The world governing body approved a 32-team Club World Cup which will be played every four years from June 2025, apart from the increase in World Cup matches to 104.
IMAGE: ‘FIFA completely neglects the economic damage these decisions inflict on leagues around the world. Leagues were not consulted about any of the changes presented today, especially about the new annual club competition…’ Photograph: Albert Gea/Reuters
FIFA has shown “complete disregard” for the importance of national competitions, Spain’s LaLiga said after the world soccer governing body approved a 32-team Club World Cup as well as an expanded World Cup with 104 matches.
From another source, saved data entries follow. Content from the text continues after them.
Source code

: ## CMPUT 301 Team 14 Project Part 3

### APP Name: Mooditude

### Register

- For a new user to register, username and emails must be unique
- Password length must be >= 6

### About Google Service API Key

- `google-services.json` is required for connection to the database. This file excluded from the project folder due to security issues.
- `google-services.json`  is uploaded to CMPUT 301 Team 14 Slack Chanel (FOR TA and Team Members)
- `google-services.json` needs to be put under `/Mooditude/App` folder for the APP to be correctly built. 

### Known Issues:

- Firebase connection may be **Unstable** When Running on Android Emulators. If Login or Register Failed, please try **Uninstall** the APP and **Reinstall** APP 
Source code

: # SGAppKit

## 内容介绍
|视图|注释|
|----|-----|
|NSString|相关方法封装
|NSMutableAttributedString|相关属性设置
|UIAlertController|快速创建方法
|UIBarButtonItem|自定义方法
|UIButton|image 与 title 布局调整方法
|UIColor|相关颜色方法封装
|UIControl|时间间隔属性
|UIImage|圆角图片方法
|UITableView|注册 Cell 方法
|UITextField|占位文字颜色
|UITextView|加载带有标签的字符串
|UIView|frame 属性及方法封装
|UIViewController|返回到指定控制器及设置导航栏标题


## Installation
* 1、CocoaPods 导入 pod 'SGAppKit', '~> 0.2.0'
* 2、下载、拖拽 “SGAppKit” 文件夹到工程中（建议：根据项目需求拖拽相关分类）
Ahead of its Congress in Kigali, Rwanda, FIFA on Tuesday announced that the 2026 World Cup will have 104 matches instead of the traditional 64 games due to the expanded format with 48 teams taking part.
The governing body also approved a 32-team Club World Cup which will be played every four years from June 2025.
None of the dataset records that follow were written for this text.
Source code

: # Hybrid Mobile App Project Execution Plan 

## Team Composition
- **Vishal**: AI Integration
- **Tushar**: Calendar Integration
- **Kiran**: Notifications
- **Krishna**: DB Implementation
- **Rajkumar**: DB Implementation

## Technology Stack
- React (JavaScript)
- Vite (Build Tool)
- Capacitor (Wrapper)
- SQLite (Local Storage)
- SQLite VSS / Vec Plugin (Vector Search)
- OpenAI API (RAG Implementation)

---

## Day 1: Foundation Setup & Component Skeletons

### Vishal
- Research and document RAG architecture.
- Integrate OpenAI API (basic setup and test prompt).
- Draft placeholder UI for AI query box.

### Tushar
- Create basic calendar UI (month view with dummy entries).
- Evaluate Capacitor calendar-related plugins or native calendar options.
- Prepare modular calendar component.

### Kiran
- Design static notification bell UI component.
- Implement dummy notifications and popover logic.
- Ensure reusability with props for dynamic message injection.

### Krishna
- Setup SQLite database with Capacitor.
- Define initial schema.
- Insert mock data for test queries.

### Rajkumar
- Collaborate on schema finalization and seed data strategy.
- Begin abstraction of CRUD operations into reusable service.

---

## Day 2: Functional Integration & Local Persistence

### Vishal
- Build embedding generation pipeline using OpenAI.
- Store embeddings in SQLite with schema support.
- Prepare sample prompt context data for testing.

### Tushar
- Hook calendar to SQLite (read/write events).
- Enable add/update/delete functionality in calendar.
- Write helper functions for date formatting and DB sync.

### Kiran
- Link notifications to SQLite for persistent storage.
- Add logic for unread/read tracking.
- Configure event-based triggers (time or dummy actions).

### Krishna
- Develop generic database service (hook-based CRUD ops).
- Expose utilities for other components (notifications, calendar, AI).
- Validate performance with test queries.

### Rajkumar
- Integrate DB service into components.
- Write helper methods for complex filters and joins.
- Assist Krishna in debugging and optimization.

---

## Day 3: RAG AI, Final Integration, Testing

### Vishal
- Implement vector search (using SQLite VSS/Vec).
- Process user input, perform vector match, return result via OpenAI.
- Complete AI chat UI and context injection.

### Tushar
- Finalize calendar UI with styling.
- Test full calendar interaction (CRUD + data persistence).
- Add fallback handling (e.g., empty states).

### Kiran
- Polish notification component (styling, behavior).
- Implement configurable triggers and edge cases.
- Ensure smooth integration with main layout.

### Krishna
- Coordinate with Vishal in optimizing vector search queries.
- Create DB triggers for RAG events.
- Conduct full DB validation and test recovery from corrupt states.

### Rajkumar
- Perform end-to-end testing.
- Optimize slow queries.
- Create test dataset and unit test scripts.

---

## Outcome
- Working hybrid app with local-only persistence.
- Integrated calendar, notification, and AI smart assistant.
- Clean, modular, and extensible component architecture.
“FIFA continues its malpractice of making unilateral decisions on the world football calendar, showing complete disregard for the importance of national championships, and the football community in general,” LaLiga said in a statement on Tuesday.
“FIFA completely neglects the economic damage these decisions inflict on leagues around the world. Leagues were not consulted about any of the changes presented today, especially about the new annual club competition…
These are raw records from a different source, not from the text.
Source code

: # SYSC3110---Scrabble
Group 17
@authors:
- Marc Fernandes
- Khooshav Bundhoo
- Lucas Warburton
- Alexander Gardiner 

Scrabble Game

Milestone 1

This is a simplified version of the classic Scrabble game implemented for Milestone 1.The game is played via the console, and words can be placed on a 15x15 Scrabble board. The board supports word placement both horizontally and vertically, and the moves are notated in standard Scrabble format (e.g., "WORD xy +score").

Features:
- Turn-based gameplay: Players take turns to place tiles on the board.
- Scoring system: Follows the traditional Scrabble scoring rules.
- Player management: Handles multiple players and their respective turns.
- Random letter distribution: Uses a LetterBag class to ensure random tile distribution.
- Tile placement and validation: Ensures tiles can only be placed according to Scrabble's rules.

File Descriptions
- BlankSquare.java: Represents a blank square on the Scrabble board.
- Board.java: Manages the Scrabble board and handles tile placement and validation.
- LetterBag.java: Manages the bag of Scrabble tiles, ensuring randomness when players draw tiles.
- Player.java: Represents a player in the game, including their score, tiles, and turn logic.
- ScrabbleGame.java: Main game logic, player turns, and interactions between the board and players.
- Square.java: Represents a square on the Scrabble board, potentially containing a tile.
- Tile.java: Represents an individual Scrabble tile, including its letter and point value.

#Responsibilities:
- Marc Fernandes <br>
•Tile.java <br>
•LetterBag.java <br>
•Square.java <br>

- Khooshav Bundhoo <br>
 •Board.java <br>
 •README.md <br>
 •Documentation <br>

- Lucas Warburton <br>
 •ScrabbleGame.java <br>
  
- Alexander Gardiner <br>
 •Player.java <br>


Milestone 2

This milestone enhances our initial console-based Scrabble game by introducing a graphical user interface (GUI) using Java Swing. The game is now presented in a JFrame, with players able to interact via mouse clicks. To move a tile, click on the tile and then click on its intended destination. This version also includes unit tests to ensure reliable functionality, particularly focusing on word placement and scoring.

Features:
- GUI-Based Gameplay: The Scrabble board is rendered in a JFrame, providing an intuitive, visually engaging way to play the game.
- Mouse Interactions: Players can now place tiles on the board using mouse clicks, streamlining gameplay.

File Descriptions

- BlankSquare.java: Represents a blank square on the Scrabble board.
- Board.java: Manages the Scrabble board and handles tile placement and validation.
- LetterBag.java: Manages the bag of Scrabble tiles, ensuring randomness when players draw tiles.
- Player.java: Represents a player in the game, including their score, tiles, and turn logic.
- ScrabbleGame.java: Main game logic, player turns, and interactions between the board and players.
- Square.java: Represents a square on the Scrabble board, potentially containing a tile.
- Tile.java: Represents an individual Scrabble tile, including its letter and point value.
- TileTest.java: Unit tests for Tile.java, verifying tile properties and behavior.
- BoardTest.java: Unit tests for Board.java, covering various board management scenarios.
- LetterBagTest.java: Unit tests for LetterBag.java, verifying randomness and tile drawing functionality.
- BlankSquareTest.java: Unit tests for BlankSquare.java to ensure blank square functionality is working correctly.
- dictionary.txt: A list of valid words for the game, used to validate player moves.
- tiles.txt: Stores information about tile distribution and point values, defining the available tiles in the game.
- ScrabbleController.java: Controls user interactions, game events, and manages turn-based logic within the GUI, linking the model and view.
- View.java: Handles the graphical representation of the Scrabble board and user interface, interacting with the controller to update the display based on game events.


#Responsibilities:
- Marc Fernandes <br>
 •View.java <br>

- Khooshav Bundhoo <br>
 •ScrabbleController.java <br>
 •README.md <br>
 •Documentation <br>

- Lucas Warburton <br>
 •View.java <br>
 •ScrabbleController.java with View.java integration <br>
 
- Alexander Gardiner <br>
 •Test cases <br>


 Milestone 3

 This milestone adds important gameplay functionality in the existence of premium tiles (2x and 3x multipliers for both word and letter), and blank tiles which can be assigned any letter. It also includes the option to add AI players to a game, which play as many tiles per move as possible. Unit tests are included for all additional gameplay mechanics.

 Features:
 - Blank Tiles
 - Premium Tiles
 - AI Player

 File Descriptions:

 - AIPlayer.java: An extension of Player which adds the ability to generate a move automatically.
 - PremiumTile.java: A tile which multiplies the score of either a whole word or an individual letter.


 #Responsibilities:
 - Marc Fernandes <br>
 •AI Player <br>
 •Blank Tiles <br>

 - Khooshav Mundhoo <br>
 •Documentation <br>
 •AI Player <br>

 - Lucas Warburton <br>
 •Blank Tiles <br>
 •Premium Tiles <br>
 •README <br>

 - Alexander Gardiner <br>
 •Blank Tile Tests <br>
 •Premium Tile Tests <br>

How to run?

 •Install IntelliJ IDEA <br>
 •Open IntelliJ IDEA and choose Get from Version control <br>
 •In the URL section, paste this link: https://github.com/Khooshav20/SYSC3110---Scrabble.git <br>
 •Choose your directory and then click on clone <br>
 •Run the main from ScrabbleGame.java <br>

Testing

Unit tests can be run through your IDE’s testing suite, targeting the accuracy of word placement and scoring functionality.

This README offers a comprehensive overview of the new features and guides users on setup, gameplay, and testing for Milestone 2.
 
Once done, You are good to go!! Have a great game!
“These decisions do not take into account the competitive, sporting and economic impact on national leagues, clubs and players, by further cramming an already overloaded schedule. FIFA only takes into account a small group of clubs and players…”
LaLiga added that it and other leagues in the World Leagues Forum (WLF), an organisation representing professional association football leagues, would “analyse FIFA’s decisions and decide on the most appropriate next steps”.
In December, the WLF criticised the announcement of a 32-team Club World Cup, saying it could have damaging consequences for the football economy and player welfare.
The revamped match calendars were approved by the FIFA Council, the main decision-making body of the world soccer organisation.
The FIFA Council has 37 members including president Gianni Infantino, 28 of which are elected by member associations. UEFA, which is Europe’s governing body, is also represented on the Council.
Reuters has approached FIFA for additional comment.